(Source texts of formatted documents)
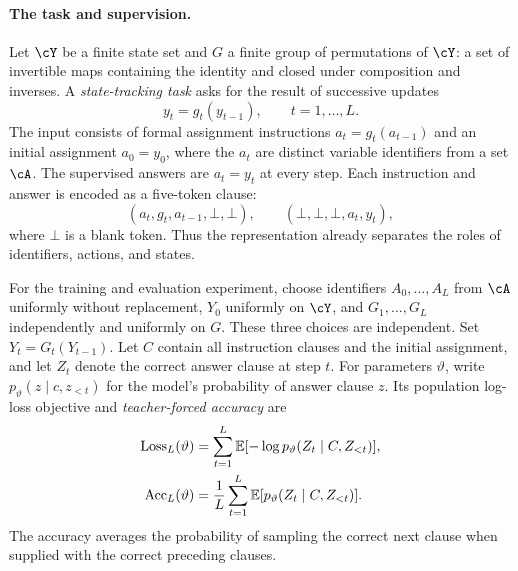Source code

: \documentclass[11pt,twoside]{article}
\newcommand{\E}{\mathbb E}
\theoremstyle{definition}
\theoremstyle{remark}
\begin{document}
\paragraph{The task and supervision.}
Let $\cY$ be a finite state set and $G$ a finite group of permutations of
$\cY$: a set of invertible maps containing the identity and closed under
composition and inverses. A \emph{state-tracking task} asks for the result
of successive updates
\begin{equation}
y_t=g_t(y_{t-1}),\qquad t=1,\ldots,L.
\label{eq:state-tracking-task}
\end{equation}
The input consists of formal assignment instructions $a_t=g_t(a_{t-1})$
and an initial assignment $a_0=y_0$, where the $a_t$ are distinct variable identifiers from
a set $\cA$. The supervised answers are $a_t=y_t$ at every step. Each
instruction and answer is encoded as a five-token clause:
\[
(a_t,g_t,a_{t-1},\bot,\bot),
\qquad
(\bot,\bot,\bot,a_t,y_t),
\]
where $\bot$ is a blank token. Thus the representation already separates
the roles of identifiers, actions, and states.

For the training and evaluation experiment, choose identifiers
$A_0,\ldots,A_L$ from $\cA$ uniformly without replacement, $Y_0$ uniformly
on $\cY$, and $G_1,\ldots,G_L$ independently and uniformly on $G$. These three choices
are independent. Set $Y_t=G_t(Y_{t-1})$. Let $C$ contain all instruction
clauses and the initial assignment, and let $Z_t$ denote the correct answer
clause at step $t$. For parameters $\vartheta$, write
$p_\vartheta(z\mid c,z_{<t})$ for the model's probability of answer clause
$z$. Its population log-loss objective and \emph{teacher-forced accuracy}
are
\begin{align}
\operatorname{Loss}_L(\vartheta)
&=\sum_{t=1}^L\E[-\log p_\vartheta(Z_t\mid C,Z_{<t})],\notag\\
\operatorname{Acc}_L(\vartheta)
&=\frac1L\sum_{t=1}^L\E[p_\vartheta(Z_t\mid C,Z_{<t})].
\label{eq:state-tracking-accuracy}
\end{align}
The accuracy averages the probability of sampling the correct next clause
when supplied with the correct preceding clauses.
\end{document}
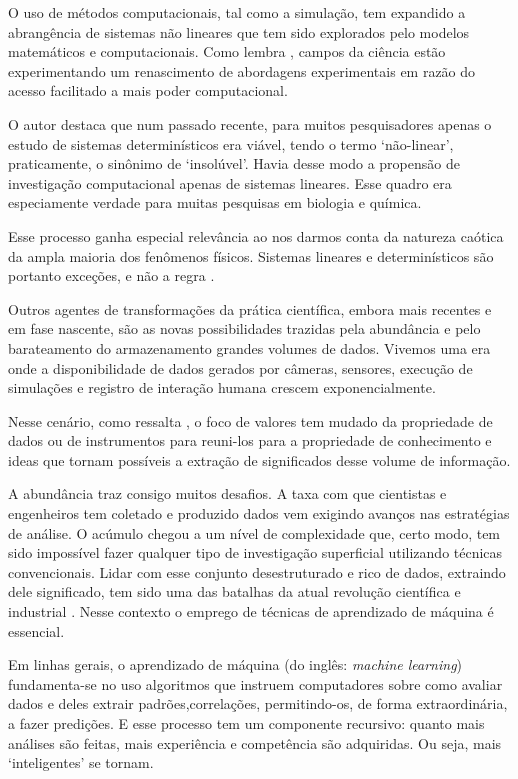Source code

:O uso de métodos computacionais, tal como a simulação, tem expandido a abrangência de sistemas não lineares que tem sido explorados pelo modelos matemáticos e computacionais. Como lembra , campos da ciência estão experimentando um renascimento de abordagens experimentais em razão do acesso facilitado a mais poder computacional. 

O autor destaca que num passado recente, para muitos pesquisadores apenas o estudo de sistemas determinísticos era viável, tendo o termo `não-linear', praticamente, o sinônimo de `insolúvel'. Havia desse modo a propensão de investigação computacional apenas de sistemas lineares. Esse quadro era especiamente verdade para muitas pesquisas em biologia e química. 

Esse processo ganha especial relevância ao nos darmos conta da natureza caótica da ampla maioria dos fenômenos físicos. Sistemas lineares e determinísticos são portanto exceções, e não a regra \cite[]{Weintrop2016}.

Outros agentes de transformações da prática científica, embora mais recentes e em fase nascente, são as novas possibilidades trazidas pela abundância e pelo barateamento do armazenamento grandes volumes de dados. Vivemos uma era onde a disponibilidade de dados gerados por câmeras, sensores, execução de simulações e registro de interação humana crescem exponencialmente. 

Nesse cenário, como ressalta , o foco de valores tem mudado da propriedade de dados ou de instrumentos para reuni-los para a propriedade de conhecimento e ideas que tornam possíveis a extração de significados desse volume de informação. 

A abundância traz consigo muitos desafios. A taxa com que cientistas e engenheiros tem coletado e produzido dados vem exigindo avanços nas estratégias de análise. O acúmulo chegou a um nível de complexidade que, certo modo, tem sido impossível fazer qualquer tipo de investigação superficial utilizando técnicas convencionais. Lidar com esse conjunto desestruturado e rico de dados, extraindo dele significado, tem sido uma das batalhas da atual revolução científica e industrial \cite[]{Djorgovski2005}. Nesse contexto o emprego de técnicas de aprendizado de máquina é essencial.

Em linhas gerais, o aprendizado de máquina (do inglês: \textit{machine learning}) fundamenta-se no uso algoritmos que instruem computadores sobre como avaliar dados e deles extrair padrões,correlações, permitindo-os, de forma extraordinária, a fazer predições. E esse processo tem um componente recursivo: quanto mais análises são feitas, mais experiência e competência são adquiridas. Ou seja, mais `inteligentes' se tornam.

■ **WHAT IS REQUIRED**: If the word "initial" is on a line above, return that line.

■ **SOLUTION TO THIS EXERCISE**:
and an initial assignment $a_0=y_0$, where the $a_t$ are distinct variable identifiers from
clauses and the initial assignment, and let $Z_t$ denote the correct answer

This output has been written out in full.